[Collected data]

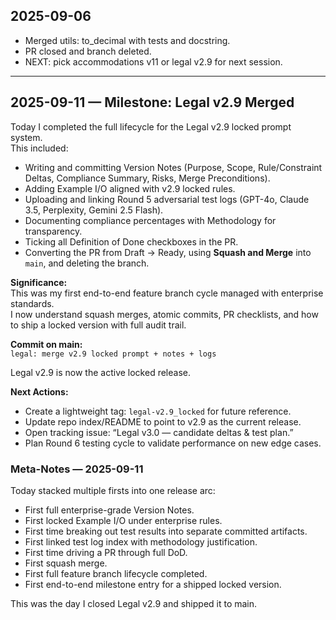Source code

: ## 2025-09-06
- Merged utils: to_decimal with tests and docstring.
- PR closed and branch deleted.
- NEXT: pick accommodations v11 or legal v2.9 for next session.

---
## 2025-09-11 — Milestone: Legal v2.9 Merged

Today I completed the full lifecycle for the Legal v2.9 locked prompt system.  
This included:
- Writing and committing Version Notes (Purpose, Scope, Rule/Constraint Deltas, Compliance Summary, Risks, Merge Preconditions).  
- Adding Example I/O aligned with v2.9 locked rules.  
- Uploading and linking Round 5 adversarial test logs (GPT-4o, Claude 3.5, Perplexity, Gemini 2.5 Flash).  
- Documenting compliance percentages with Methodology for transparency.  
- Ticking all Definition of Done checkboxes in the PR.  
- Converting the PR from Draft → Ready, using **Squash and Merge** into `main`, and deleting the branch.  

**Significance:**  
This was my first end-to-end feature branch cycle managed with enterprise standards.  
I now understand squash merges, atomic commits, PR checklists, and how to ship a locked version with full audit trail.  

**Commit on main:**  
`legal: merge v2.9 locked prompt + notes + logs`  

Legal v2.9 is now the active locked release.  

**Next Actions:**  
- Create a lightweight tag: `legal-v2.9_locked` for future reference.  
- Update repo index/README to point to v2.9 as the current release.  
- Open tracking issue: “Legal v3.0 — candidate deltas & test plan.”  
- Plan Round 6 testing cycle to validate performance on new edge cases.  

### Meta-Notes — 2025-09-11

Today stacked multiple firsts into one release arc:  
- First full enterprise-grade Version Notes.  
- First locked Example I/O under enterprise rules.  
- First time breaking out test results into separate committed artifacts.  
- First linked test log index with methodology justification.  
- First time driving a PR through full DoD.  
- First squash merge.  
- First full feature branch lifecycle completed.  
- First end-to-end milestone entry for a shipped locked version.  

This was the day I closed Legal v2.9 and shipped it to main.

...

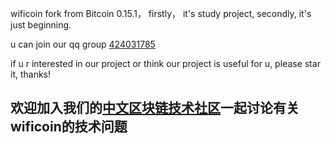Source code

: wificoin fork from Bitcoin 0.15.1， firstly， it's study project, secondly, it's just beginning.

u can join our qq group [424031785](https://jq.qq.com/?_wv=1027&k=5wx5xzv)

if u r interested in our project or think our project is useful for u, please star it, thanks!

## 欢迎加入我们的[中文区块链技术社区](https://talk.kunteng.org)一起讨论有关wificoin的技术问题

> Assignment
Going back over the entries above, copy word for word every line from the one that has "- NEXT: pick" on through the one that has "This was the".

> Written solution
- NEXT: pick accommodations v11 or legal v2.9 for next session.

---
## 2025-09-11 — Milestone: Legal v2.9 Merged

Today I completed the full lifecycle for the Legal v2.9 locked prompt system.  
This included:
- Writing and committing Version Notes (Purpose, Scope, Rule/Constraint Deltas, Compliance Summary, Risks, Merge Preconditions).  
- Adding Example I/O aligned with v2.9 locked rules.  
- Uploading and linking Round 5 adversarial test logs (GPT-4o, Claude 3.5, Perplexity, Gemini 2.5 Flash).  
- Documenting compliance percentages with Methodology for transparency.  
- Ticking all Definition of Done checkboxes in the PR.  
- Converting the PR from Draft → Ready, using **Squash and Merge** into `main`, and deleting the branch.  

**Significance:**  
This was my first end-to-end feature branch cycle managed with enterprise standards.  
I now understand squash merges, atomic commits, PR checklists, and how to ship a locked version with full audit trail.  

**Commit on main:**  
`legal: merge v2.9 locked prompt + notes + logs`  

Legal v2.9 is now the active locked release.  

**Next Actions:**  
- Create a lightweight tag: `legal-v2.9_locked` for future reference.  
- Update repo index/README to point to v2.9 as the current release.  
- Open tracking issue: “Legal v3.0 — candidate deltas & test plan.”  
- Plan Round 6 testing cycle to validate performance on new edge cases.  

### Meta-Notes — 2025-09-11

Today stacked multiple firsts into one release arc:  
- First full enterprise-grade Version Notes.  
- First locked Example I/O under enterprise rules.  
- First time breaking out test results into separate committed artifacts.  
- First linked test log index with methodology justification.  
- First time driving a PR through full DoD.  
- First squash merge.  
- First full feature branch lifecycle completed.  
- First end-to-end milestone entry for a shipped locked version.  

This was the day I closed Legal v2.9 and shipped it to main.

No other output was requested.